The Juniper Fund also is dedicated to educating customers of the mountain-based tourism industry. This written piece is an example. We will continue to reach out through a variety of media and other sources. Our goal is to have customers and clients of this industry asking questions about their local workers and how they are taken care of in the event of a tragedy.

April 18 is a date that is now etched in my brain. There will be more days when people I know are lost in the mountains. That is a part of the mountain environment that will not change. What can change is the safety net in the event of tragedy in the industry.

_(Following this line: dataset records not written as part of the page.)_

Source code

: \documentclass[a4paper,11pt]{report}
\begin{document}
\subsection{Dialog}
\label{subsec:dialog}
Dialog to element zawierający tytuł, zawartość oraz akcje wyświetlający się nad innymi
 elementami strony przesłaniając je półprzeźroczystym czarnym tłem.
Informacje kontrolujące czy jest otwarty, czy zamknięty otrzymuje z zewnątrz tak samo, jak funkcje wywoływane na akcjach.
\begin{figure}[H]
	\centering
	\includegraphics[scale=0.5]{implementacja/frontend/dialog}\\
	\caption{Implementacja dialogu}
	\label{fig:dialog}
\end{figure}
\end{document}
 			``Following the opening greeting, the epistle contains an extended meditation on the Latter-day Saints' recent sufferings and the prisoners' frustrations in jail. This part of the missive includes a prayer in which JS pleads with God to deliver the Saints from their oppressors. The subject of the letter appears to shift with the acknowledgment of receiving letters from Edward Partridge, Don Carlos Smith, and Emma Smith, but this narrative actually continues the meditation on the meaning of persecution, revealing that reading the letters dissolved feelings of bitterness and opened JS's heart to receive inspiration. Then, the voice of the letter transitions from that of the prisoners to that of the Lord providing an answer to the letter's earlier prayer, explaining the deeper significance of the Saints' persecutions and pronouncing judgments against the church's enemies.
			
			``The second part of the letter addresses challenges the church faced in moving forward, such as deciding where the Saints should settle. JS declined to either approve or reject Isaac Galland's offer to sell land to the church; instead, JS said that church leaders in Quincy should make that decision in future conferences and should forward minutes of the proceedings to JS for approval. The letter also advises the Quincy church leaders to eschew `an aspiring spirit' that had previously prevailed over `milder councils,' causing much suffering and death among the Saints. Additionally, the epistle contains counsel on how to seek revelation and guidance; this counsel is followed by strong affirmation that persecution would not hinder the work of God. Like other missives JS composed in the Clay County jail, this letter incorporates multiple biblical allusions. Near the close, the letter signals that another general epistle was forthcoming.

Visit The Juniper Fund site to donate to the cause. To learn more about the issue of Sherpa families impacted by tragedy on Everest, read Grayson Schaffer’s Outside Magazine Disposable Man feature from 2013 here.



Photo Captions: Top: Nima Lhamu Sherpa and her son Tenzing Chosang Sherpa in 2009. Nima Lhamu was David’s inspiration for creating The Juniper Fund. Having worked for David on treks over the years she was pregnant with this child when her husband was killed in the icefall in 2006. Tenzing Chosang was born in October the following autumn. Above: A young Sherpani girl in the springtime at home with Grandma. Dad was working on Mt. Everest and mom was taking the yaks to Everest base camp with loads of equipment for the season.

Gallery, L to R: 1. Trekking onward down the Gokyo valley with the summit of Kusum Kanguru in the distance. 2. Summit day on Mt. Everest – Sherpas climb high above the South Col on Mt. Everest’s SE Ridge. 3. David Morton and Tenzing Chosang Sherpa at Nima Lhamu’s enjoying the best thing since Polaroids- watching themselves on the LCD. 4. Nima Lhamu Sherpa with her second son after re-marrying. In the foreground are Thorne Morton and his new friend Da Lhamu.

Gallery, L to R: 5. Tenzing Chosang Sherpa at Grandma’s in Maralung village. 6. A young Sherpani girl in the springtime at home with Grandma. Dad was working on Mt. Everest and mom was taking the yaks to Everest base camp with loads of equipment for the season. 7. Thorne Morton and Tenzing Chosang in the doorway of Grandpa’s home. 8. Thorne Morton, David Morton and Tenzing Chosang Sherpa in Thame village, Khumbu.



Author: - Wednesday, May 14th, 2014

  1. Harriett

    Thanks for your report on the ground regarding your experience the day of the avalanche as well as your familiarity with the Sherpa as shown through your photos and the fund. Glad to hear of the 3 fold purpose of the Juniper Fund and your coordination with the other efforts to disperse funds to families.